__TRY IT__
Wherever the word "likely" occurs in the lines below, copy the whole line.

__INFORMATION SHOWN__
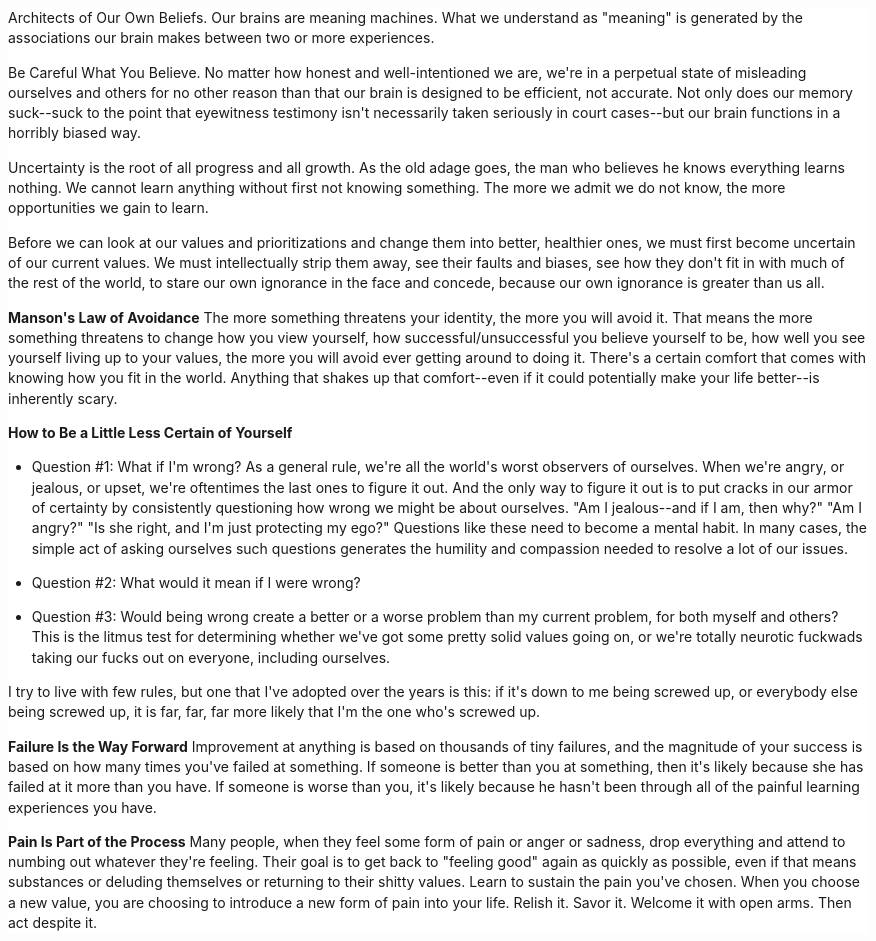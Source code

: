 Architects of Our Own Beliefs. Our brains are meaning machines. What we understand as "meaning" is generated by the associations our brain makes between two or more experiences.

Be Careful What You Believe. No matter how honest and well-intentioned we are, we're in a perpetual state of misleading ourselves and others for no other reason than that our brain is designed to be efficient, not accurate. Not only does our memory suck--suck to the point that eyewitness testimony isn't necessarily taken seriously in court cases--but our brain functions in a horribly biased way.

Uncertainty is the root of all progress and all growth. As the old adage goes, the man who believes he knows everything learns nothing. We cannot learn anything without first not knowing something. The more we admit we do not know, the more opportunities we gain to learn.

Before we can look at our values and prioritizations and change them into better, healthier ones, we must first become uncertain of our current values. We must intellectually strip them away, see their faults and biases, see how they don't fit in with much of the rest of the world, to stare our own ignorance in the face and concede, because our own ignorance is greater than us all.

**Manson's Law of Avoidance**
The more something threatens your identity, the more you will avoid it. That means the more something threatens to change how you view yourself, how successful/unsuccessful you believe yourself to be, how well you see yourself living up to your values, the more you will avoid ever getting around to doing it. There's a certain comfort that comes with knowing how you fit in the world. Anything that shakes up that comfort--even if it could potentially make your life better--is inherently scary.

**How to Be a Little Less Certain of Yourself**



	
  * Question #1: What if I'm wrong? As a general rule, we're all the world's worst observers of ourselves. When we're angry, or jealous, or upset, we're oftentimes the last ones to figure it out. And the only way to figure it out is to put cracks in our armor of certainty by consistently questioning how wrong we might be about ourselves. "Am I jealous--and if I am, then why?" "Am I angry?" "Is she right, and I'm just protecting my ego?" Questions like these need to become a mental habit. In many cases, the simple act of asking ourselves such questions generates the humility and compassion needed to resolve a lot of our issues.

	
  * Question #2: What would it mean if I were wrong?

	
  * Question #3: Would being wrong create a better or a worse problem than my current problem, for both myself and others? This is the litmus test for determining whether we've got some pretty solid values going on, or we're totally neurotic fuckwads taking our fucks out on everyone, including ourselves.



I try to live with few rules, but one that I've adopted over the years is this: if it's down to me being screwed up, or everybody else being screwed up, it is far, far, far more likely that I'm the one who's screwed up.

**Failure Is the Way Forward**
Improvement at anything is based on thousands of tiny failures, and the magnitude of your success is based on how many times you've failed at something. If someone is better than you at something, then it's likely because she has failed at it more than you have. If someone is worse than you, it's likely because he hasn't been through all of the painful learning experiences you have.

**Pain Is Part of the Process**
Many people, when they feel some form of pain or anger or sadness, drop everything and attend to numbing out whatever they're feeling. Their goal is to get back to "feeling good" again as quickly as possible, even if that means substances or deluding themselves or returning to their shitty values. Learn to sustain the pain you've chosen. When you choose a new value, you are choosing to introduce a new form of pain into your life. Relish it. Savor it. Welcome it with open arms. Then act despite it.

__EXERCISE RESPONSE__
I try to live with few rules, but one that I've adopted over the years is this: if it's down to me being screwed up, or everybody else being screwed up, it is far, far, far more likely that I'm the one who's screwed up.
Improvement at anything is based on thousands of tiny failures, and the magnitude of your success is based on how many times you've failed at something. If someone is better than you at something, then it's likely because she has failed at it more than you have. If someone is worse than you, it's likely because he hasn't been through all of the painful learning experiences you have.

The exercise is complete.